30/08/2010

A arte de escutar o silêncio


“Quem ama 'escuta' no olhar aquilo que os lábios ainda não são capazes de dizer.

Existem situações que experienciamos nas quais parece que ninguém nos entende. Há dores que nos roubam a capacidade de nos expressarmos e, conseqüentemente, de sermos compreendidos naquilo que somos. São realidades nas quais as palavras se ausentam e não somos capazes de “nos dizer” no que pensamos e sentimos. Isso acaba inaugurando em nós um gradativo processo de solidão em virtude de não sermos conhecidos e compreendidos em nossa verdade.

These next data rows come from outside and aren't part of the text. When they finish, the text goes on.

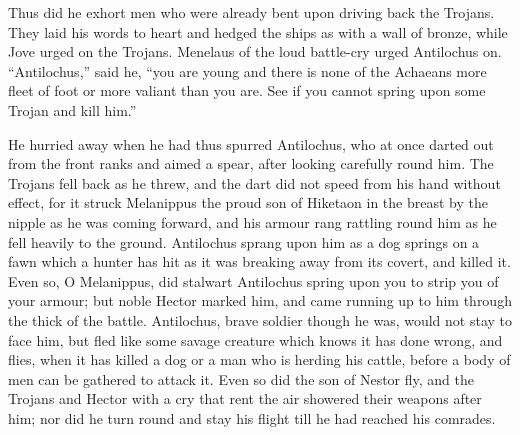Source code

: Thus did he exhort men who were already bent upon driving back the
Trojans. They laid his words to heart and hedged the ships as with a wall
of bronze, while Jove urged on the Trojans. Menelaus of the loud
battle-cry urged Antilochus on. “Antilochus,” said he, “you are young and
there is none of the Achaeans more fleet of foot or more valiant than you
are. See if you cannot spring upon some Trojan and kill him.”

He hurried away when he had thus spurred Antilochus, who at once darted
out from the front ranks and aimed a spear, after looking carefully round
him. The Trojans fell back as he threw, and the dart did not speed from
his hand without effect, for it struck Melanippus the proud son of
Hiketaon in the breast by the nipple as he was coming forward, and his
armour rang rattling round him as he fell heavily to the ground.
Antilochus sprang upon him as a dog springs on a fawn which a hunter has
hit as it was breaking away from its covert, and killed it. Even so, O
Melanippus, did stalwart Antilochus spring upon you to strip you of your
armour; but noble Hector marked him, and came running up to him through
the thick of the battle. Antilochus, brave soldier though he was, would
not stay to face him, but fled like some savage creature which knows it
has done wrong, and flies, when it has killed a dog or a man who is
herding his cattle, before a body of men can be gathered to attack it.
Even so did the son of Nestor fly, and the Trojans and Hector with a cry
that rent the air showered their weapons after him; nor did he turn round
and stay his flight till he had reached his comrades.

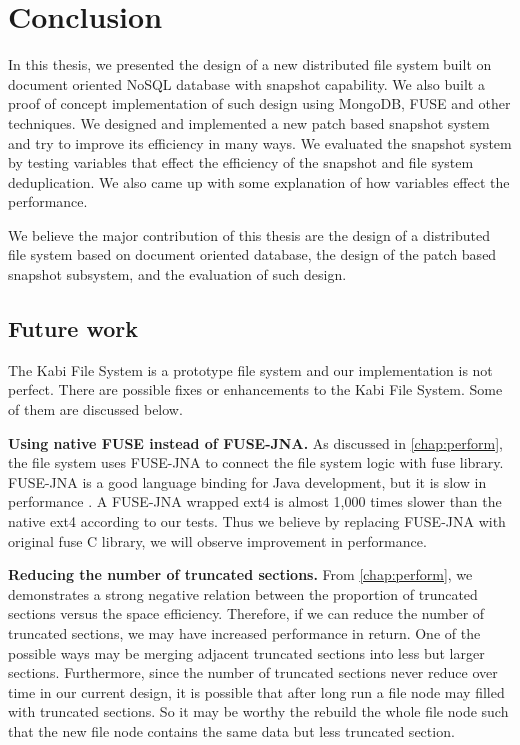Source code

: \chapter{Conclusion}
\label{chap:conclusion}

    In this thesis, we presented the design of a new distributed file system built on document oriented NoSQL database with snapshot capability. We also built a proof of concept implementation of such design using MongoDB, FUSE and other techniques. We designed and implemented a new patch based snapshot system and try to improve its efficiency in many ways. We evaluated the snapshot system by testing variables that effect the efficiency of the snapshot and file system deduplication. We also came up with some explanation of how variables effect the performance.

    We believe the major contribution of this thesis are the design of a distributed file system based on document oriented database, the design of the patch based snapshot subsystem, and the evaluation of such design.

\section{Future work}

    The Kabi File System is a prototype file system and our implementation is not perfect. There are possible fixes or enhancements to the Kabi File System. Some of them are discussed below.
    
    \textbf{Using native FUSE instead of FUSE-JNA.} As discussed in \cref{chap:perform}, the file system uses FUSE-JNA to connect the file system logic with fuse library. FUSE-JNA is a good language binding for Java development, but it is slow in performance \cite{fusejna}. A FUSE-JNA wrapped ext4 is almost 1,000 times slower than the native ext4 according to our tests. Thus we believe by replacing FUSE-JNA with original fuse C library, we will observe improvement in performance.

    \textbf{Reducing the number of truncated sections.} From \cref{chap:perform}, we demonstrates a strong negative relation between the proportion of truncated sections versus the space efficiency. Therefore, if we can reduce the number of truncated sections, we may have increased performance in return. One of the possible ways may be merging adjacent truncated sections into less but larger sections. Furthermore, since the number of truncated sections never reduce over time in our current design, it is possible that after long run a file node may filled with truncated sections. So it may be worthy the rebuild the whole file node such that the new file node contains the same data but less truncated section.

São raras as pessoas que têm sensibilidade para escutar nossos “silêncios”, e paciência para, aos poucos, desvelar o mistério que somos nós.

Expressar-se é uma arte, compreender alguém também o é. Essas virtudes são fruto de muita luta e empenho, e não apenas de habilidade natural.

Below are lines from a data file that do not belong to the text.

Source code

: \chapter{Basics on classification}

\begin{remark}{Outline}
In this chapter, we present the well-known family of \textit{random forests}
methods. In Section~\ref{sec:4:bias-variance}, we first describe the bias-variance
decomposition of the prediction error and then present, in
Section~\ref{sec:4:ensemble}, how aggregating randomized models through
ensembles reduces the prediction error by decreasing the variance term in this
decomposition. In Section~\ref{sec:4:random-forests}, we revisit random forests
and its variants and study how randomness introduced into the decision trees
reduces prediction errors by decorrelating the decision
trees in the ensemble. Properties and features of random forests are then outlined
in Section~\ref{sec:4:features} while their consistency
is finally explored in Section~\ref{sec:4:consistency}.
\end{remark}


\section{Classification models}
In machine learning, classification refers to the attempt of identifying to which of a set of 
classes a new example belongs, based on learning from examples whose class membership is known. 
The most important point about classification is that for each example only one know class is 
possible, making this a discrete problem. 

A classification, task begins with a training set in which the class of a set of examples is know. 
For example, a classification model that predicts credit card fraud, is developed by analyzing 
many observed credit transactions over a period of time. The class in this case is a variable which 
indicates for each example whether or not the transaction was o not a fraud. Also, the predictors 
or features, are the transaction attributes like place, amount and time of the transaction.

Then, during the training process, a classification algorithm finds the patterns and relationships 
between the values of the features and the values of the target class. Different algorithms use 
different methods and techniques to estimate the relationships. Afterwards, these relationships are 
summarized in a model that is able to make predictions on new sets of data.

Penosa e desestruturante é a dor da incompreensão, do sentir-se estrangeiro no próprio território, por sentir algo e perceber que os outros não podem compreender. Dor ainda maior se faz real quando nos descobrimos julgados e encarcerados no que não somos, em conseqüência de não sermos escutados em nossa realidade, expressa em “palavras” que ainda não fomos capazes de dizer.

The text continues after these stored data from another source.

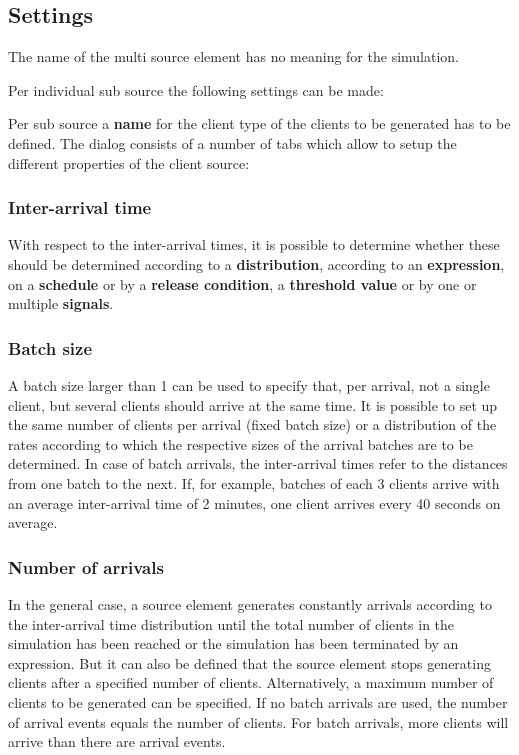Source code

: \subsection*{Settings}

The name of the multi source element has no meaning for the simulation.

Per individual sub source the following settings can be made:

Per sub source a \textbf{name} for the client type of the clients to be generated has to be defined.
The dialog consists of a number of tabs which allow to setup the different properties of the client source:

\subsubsection*{Inter-arrival time}

With respect to the inter-arrival times, it is possible to determine whether these
should be determined according to a \textbf{distribution}, according to an \textbf{expression},
on a \textbf{schedule} or by a \textbf{release condition}, a \textbf{threshold value} or by
one or multiple \textbf{signals}.

\subsubsection*{Batch size}

A batch size larger than 1 can be used to specify that, per arrival, not a single client,
but several clients should arrive at the same time. It is possible to set up the same number
of clients per arrival (fixed batch size) or a distribution of the rates according to which
the respective sizes of the arrival batches are to be determined.
In case of batch arrivals, the inter-arrival times refer to the distances from one batch to the next.
If, for example, batches of each 3 clients arrive with an average inter-arrival time of 2 minutes,
one client arrives every 40 seconds on average.

\subsubsection*{Number of arrivals}

In the general case, a source element generates constantly arrivals according to the
inter-arrival time distribution until the total number of clients in the simulation has been reached
or the simulation has been terminated by an expression. But it can also be defined that the
source element stops generating clients after a specified number of clients.
Alternatively, a maximum number of clients to be generated can be specified.
If no batch arrivals are used, the number of arrival events equals the
number of clients. For batch arrivals, more clients will arrive than there are arrival events.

Pelo fato de não conseguirmos nos comunicar externando o que somos, constantemente, somos mal interpretados e confundidos em inverdades de compreensão, que nos aprisionam e nos ausentam de nossa identidade. Diante disso, acredito que amar é ter a capacidade de descobrir o outro no que ele não diz... Para descobrir alguém assim é preciso gastar tempo, é preciso observá-lo, abrindo mão dos próprios barulhos e agitações para entender a linguagem silenciosa que revela o ser. Quem ama “escuta” no olhar aquilo que os lábios ainda não são capazes de dizer.

São raras, nos tempos atuais, as pessoas que têm paciência para descobrir o outro nos detalhes, para assim poder amá-lo com inteireza. O fato é que, muitas vezes, estamos tão cheios de nós mesmos que mesmo que o outro “grite” não somos capazes de escutá-lo.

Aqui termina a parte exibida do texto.